### The problem
Could you copy exactly the lines from the one containing "Solution: Review the" through the last line of the records below, and nothing else?

### Supplied data
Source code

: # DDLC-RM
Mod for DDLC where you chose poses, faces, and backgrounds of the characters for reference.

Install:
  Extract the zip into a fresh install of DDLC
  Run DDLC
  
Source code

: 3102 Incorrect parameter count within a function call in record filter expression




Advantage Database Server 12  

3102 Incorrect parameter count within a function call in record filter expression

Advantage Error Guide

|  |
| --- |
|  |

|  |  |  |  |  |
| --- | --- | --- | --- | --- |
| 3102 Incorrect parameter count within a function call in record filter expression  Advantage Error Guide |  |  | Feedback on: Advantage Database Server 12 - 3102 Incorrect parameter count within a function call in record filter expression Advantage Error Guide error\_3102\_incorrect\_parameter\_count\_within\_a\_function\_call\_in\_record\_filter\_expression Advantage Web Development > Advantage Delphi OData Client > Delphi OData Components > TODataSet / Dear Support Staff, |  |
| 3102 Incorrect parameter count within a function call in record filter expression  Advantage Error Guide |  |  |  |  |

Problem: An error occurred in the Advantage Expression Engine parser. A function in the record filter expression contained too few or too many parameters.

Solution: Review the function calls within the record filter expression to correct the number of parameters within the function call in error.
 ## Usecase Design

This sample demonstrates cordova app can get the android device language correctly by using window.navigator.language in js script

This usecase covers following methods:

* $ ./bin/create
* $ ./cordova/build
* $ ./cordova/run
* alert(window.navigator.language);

### Written response
Solution: Review the function calls within the record filter expression to correct the number of parameters within the function call in error.
 ## Usecase Design

This sample demonstrates cordova app can get the android device language correctly by using window.navigator.language in js script

This usecase covers following methods:

* $ ./bin/create
* $ ./cordova/build
* $ ./cordova/run
* alert(window.navigator.language);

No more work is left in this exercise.